Thursday 8 June 2017

15 Truths about being a Professional Dancer


Dance is hard. No dancer ever became successful riding on their natural born talents only. Dancers are artists and athletes. The world of dance today is akin to an extreme sport. Natural ability and talent will only get us so far. Dancers must work hard and persevere. Dancers give years of their lives plus their sweat, tears and sometimes blood to have the honor and pleasure of performing on stage.
 
You won’t always get what you want.We don’t always get the role we wanted, go on pointe when we want, get the job we want, hear the compliments we want, make the money we want, see companies run the way we want, etc, etc.  This teaches us humility and respect for the process, the art form and the masters we have chosen to teach us. The faster we accept this, the faster we can get on with being brilliant.  We’ll never be 100% sure it will work, but we can always be 100% sure doing nothing won’t work.
 
There’s a lot you don’t know.There is always more a dancer can learn. Even our least favorite teachers, choreographers and directors can teach us something.
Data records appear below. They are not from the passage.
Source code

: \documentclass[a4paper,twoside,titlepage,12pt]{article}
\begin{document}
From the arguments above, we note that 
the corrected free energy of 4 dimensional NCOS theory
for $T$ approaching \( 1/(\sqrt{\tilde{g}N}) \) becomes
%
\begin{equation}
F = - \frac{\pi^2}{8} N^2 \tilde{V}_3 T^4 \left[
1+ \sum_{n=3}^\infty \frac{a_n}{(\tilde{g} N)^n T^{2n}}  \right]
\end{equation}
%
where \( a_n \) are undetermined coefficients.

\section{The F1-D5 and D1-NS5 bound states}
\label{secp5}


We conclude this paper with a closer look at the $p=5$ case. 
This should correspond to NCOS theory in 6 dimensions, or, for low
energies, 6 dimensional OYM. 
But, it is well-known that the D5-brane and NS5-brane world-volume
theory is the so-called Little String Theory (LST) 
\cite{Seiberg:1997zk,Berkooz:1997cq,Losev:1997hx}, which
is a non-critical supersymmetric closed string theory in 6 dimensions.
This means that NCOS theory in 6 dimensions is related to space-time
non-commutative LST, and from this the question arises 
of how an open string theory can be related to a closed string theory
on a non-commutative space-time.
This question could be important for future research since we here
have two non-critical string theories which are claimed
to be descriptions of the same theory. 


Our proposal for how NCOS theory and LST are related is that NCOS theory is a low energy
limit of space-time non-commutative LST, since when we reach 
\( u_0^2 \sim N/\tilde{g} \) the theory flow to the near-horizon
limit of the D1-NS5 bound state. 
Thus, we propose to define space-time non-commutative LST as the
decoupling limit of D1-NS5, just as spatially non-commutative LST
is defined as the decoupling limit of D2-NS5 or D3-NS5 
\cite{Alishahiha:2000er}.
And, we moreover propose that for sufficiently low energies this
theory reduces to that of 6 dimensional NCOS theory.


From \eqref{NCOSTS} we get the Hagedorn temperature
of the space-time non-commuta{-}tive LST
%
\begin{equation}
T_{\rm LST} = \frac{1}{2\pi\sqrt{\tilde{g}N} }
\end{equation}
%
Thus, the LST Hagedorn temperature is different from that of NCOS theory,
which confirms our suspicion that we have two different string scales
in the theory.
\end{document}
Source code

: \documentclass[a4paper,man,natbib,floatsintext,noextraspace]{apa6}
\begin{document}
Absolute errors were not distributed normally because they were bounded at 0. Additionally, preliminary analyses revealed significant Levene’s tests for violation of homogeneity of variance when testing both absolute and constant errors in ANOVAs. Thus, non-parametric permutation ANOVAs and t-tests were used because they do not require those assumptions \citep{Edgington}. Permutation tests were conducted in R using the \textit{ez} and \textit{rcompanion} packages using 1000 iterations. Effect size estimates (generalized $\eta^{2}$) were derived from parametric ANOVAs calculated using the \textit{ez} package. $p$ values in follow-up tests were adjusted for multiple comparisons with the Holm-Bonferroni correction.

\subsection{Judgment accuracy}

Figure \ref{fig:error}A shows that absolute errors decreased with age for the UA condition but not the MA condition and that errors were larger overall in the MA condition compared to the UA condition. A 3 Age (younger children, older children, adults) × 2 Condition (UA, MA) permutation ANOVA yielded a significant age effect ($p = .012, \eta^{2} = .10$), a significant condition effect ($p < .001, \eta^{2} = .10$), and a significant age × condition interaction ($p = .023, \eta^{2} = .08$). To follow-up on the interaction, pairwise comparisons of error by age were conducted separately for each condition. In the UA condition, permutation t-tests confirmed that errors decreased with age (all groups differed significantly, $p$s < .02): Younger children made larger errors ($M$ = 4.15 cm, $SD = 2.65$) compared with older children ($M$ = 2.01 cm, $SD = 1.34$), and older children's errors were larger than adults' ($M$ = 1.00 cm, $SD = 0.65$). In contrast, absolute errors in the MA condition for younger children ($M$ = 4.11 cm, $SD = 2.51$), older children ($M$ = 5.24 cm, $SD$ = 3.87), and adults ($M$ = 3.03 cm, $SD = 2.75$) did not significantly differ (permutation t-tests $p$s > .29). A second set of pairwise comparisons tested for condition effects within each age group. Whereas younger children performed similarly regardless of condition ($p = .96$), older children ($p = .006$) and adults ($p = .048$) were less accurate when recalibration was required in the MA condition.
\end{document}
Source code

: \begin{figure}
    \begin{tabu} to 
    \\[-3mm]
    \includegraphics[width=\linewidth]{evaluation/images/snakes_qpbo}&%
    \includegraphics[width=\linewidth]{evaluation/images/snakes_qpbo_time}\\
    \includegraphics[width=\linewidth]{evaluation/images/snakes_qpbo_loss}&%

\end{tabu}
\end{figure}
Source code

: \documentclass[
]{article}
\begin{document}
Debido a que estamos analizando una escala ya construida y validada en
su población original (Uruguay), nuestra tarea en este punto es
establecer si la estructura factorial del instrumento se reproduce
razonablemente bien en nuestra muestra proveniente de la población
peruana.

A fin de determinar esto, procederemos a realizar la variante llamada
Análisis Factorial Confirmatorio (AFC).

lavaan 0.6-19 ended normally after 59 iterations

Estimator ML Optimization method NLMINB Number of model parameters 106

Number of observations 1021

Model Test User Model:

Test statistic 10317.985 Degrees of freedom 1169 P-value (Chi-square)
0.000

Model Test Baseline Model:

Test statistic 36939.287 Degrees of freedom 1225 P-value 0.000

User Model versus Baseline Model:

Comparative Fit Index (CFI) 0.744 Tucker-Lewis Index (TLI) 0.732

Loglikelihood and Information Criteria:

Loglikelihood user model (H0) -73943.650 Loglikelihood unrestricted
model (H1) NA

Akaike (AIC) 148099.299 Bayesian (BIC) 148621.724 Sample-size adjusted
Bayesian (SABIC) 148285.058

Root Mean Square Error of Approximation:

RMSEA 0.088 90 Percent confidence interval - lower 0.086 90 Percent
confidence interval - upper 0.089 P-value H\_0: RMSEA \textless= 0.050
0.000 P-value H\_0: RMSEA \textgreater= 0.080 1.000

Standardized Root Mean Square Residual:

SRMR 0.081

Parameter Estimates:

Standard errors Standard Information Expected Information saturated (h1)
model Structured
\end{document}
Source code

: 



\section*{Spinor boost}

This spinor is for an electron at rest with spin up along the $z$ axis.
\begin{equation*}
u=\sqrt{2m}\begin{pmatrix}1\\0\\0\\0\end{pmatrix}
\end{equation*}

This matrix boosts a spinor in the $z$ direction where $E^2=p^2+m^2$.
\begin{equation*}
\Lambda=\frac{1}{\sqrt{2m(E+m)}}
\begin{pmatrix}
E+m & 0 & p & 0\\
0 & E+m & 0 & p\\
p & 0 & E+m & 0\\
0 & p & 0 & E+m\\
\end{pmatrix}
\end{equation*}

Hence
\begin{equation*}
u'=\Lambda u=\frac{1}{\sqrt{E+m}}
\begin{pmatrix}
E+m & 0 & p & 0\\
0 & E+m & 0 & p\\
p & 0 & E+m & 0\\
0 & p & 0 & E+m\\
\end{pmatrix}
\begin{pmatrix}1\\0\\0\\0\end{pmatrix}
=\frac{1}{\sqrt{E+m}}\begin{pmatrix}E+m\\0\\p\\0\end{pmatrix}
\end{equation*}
The minute we think we know it all, we stop being a valuable asset.
 
There may not be a tomorrow. A dancer never knows when their dance career will suddenly vanish: a company folds, career ending injury, car accident, death…Dance every day as if it is the final performance. Don’t save the joy of dance for the stage. Infuse even your routine classroom exercises with passion!
 
There’s a lot you can’t control. You can’t control who hires you, who fires you, who likes your work, who doesn’t, the politics of being in a company. Don’t waste your talent and energy worrying about things you can’t control. Focus on honing your craft, being the best dancer you can be. Keep an open mind and a positive attitude.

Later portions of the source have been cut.